Understanding Transformer Attention: A Visual Guide
A practical walkthrough of how self-attention works in transformers, why it matters, and how to build intuition for what attention heads actually learn, with visual examples.
When I built the LLM Simulator page on this site, I wanted to create an interactive way to understand transformer attention. But before the interactive version, let me walk through the core concepts in a way that builds real intuition, not just equation familiarity.
What Problem Does Attention Solve?
Before transformers, sequence models (RNNs, LSTMs) processed tokens one at a time, left to right. This created a bottleneck: information from early tokens had to survive through every subsequent step to influence later predictions. Long-range dependencies got lost in the noise.
Attention solves this by letting every token directly "look at" every other token in the sequence. Instead of passing information through a chain, each token computes a weighted sum over all other tokens, where the weights reflect relevance. This is why transformers can handle long documents — the 500th token can directly attend to the 3rd token.
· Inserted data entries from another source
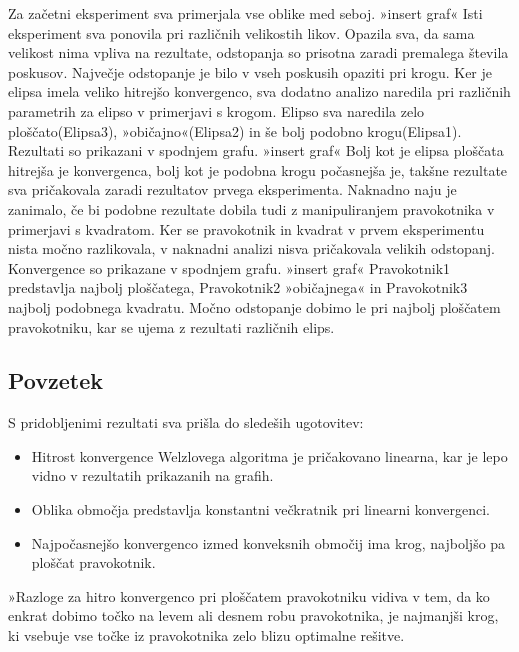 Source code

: \documentclass[a4paper]{article}
\begin{document}
Za začetni eksperiment sva primerjala vse oblike med seboj. 
»insert graf«
Isti eksperiment sva ponovila pri različnih velikostih likov. Opazila sva, da sama velikost nima vpliva na rezultate, odstopanja so prisotna zaradi premalega števila poskusov. 
Največje odstopanje je bilo v vseh poskusih opaziti pri krogu. Ker je elipsa imela veliko hitrejšo konvergenco, sva dodatno analizo naredila pri različnih parametrih za elipso v primerjavi s krogom. 
\newline Elipso sva naredila zelo ploščato(Elipsa3), »običajno«(Elipsa2) in še bolj podobno krogu(Elipsa1). Rezultati so prikazani v spodnjem grafu.
»insert graf«
Bolj kot je elipsa ploščata hitrejša je konvergenca, bolj kot je podobna krogu počasnejša je, takšne rezultate sva pričakovala zaradi rezultatov prvega eksperimenta.
Naknadno naju je zanimalo, če bi podobne rezultate dobila tudi z manipuliranjem pravokotnika v primerjavi s kvadratom. Ker se pravokotnik in kvadrat v prvem eksperimentu nista močno razlikovala, v naknadni analizi nisva pričakovala velikih odstopanj. Konvergence so prikazane v spodnjem grafu.
»insert graf«
Pravokotnik1 predstavlja najbolj ploščatega, Pravokotnik2 »običajnega« in Pravokotnik3 najbolj podobnega kvadratu.  Močno odstopanje dobimo le pri najbolj ploščatem pravokotniku, kar se ujema z rezultati različnih elips. 

\subsection{Povzetek }

S pridobljenimi rezultati sva prišla do sledeših ugotovitev:
\begin{itemize}
\item Hitrost konvergence Welzlovega algoritma je pričakovano linearna, kar je lepo vidno v rezultatih prikazanih na grafih.
\item Oblika območja predstavlja konstantni večkratnik pri linearni konvergenci.
\item Najpočasnejšo konvergenco izmed konveksnih območij ima krog, najboljšo pa ploščat pravokotnik. 

\end{itemize}

	»Razloge za hitro konvergenco pri ploščatem pravokotniku vidiva v tem, da ko enkrat dobimo točko na levem ali desnem robu pravokotnika, je najmanjši krog, ki vsebuje vse točke iz pravokotnika zelo blizu optimalne rešitve. 
\end{document}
Query, Key, Value: The Lookup Metaphor
The QKV mechanism is often explained with matrix equations, but the intuition is simpler. Think of it as a soft dictionary lookup:
- Query (Q): "What am I looking for?" — each token generates a query vector representing what information it needs
- Key (K): "What do I contain?" — each token generates a key vector advertising what information it offers
- Value (V): "Here's my actual content" — the information that gets retrieved when a query matches a key
The attention score between two tokens is the dot product of the query and key, normalized by the square root of the dimension. High dot product = high relevance = more of that token's value gets mixed in.
Why Scale by Square Root of d?
This is a detail people often memorize without understanding. Without scaling, dot products grow proportionally to the dimension size. Large dot products push softmax into regions where gradients are tiny (the function is nearly flat at extreme values). Dividing by sqrt(d_k) keeps the variance of the dot products at approximately 1, regardless of dimension, ensuring healthy gradient flow during training.
Multi-Head Attention: Parallel Pattern Detection
A single attention head learns one type of relationship. Multi-head attention runs several attention heads in parallel, each with its own learned Q, K, V projections. This lets the model simultaneously attend to different types of patterns:
- Head 1 might learn syntactic relationships (subject-verb agreement)
- Head 2 might learn positional patterns (attending to the previous token)
- Head 3 might learn semantic similarity (attending to related concepts)
The outputs of all heads are concatenated and projected back to the model dimension. The model's representational power comes not from any single head, but the combination.
Attention in Practice: What Heads Actually Learn
If you visualize attention patterns in a trained model (which you can do on the LLM Simulator page), you'll see surprisingly interpretable patterns. Some heads consistently attend to the previous token. Some attend to the first token (which often serves as a "default" sink). Some learn to attend to tokens with specific syntactic roles. And some heads seem to do nothing useful at all — redundancy is a feature, not a bug, in robust systems.
The key insight: attention is not just a mechanism, it's a learned routing system. The model learns to dynamically route information based on context. This is fundamentally different from fixed architectures, and it's why transformers generalize so well.